Oh please. McConnell and the Senate were perfectly within their rights not to confirm Garland to the court (the president proposes, the senate disposes) or in fact not to give him a hearing at all. By continuing to claim that Garland’s seat was “stolen” by the GOP — instead of simply falling victim to good old-fashioned smashmouth politics — the whiny Left is in effect arguing for the supremacy of the White House over the Congress. As I wrote in the New York Post at the time:

The pressure to appoint him is a political campaign, orchestrated by the bully pulpit of the White House, amplified by Beltway media types. Republicans are right to resist it — and rightly argue that the confirmation of the swing vote should wait until after the election.

After all, Article 3 of the constitution, which establishes the Supreme Court, is silent on its numerical composition, and leaves the rest (including the entire federal judiciary) up to Congress. Indeed, there’s nothing in the founding document that sets the number of justices at the now-traditional nine, which dates from 1869. It’s been as low as six, and as high as 10; during the New Deal, a stymied FDR proposed raising it to 15, but Congress declined.

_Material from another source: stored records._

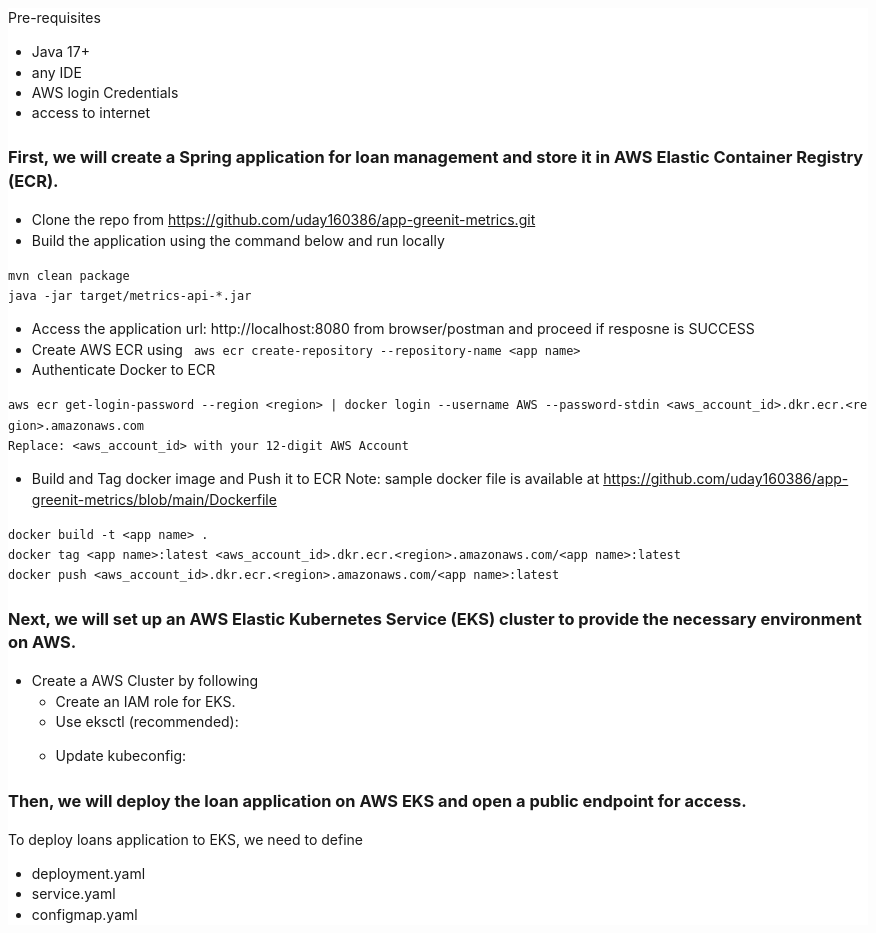 
Pre-requisites
- Java 17+
- any IDE 
- AWS login Credentials
- access to internet

### First, we will create a Spring application for loan management and store it in AWS Elastic Container Registry (ECR). 
  - Clone the repo from https://github.com/uday160386/app-greenit-metrics.git
  - Build the application using the command below and run locally

  ```
  mvn clean package
  java -jar target/metrics-api-*.jar
  ```

  - Access the application url: http://localhost:8080 from browser/postman and proceed if resposne is SUCCESS
  - Create AWS ECR using
    ``` aws ecr create-repository --repository-name <app name>```
  - Authenticate Docker to ECR 
```
aws ecr get-login-password --region <region> | docker login --username AWS --password-stdin <aws_account_id>.dkr.ecr.<region>.amazonaws.com
Replace: <aws_account_id> with your 12-digit AWS Account
``` 
  - Build and Tag docker image and Push it to ECR 
  Note: sample docker file is available at https://github.com/uday160386/app-greenit-metrics/blob/main/Dockerfile
```
docker build -t <app name> .
docker tag <app name>:latest <aws_account_id>.dkr.ecr.<region>.amazonaws.com/<app name>:latest
docker push <aws_account_id>.dkr.ecr.<region>.amazonaws.com/<app name>:latest
```

### Next, we will set up an AWS Elastic Kubernetes Service (EKS) cluster to provide the necessary environment on AWS.

  - Create a AWS Cluster by following 
    - Create an IAM role for EKS.
    - Use eksctl (recommended):
      ```eksctl create cluster --name <cluster name> --region <region> --nodes 2
      ```
    - Update kubeconfig:
      ```aws eks update-kubeconfig --name <cluster name>
      ```
      
### Then, we will deploy the loan application on AWS EKS and open a public endpoint for access.
To deploy loans application to EKS, we need to define
- deployment.yaml
- service.yaml
- configmap.yaml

This transparent lame-duck electoral gambit is an offer the GOP can easily refuse. After all, while the Senate must give its “advice and consent” to significant appointments, there’s no rush and no timetable. Indeed, eight of the last 38 court nominations have failed for one reason or another and there hasn’t been a justice nominated by a Democrat president and approved by a GOP-held senate since 1895.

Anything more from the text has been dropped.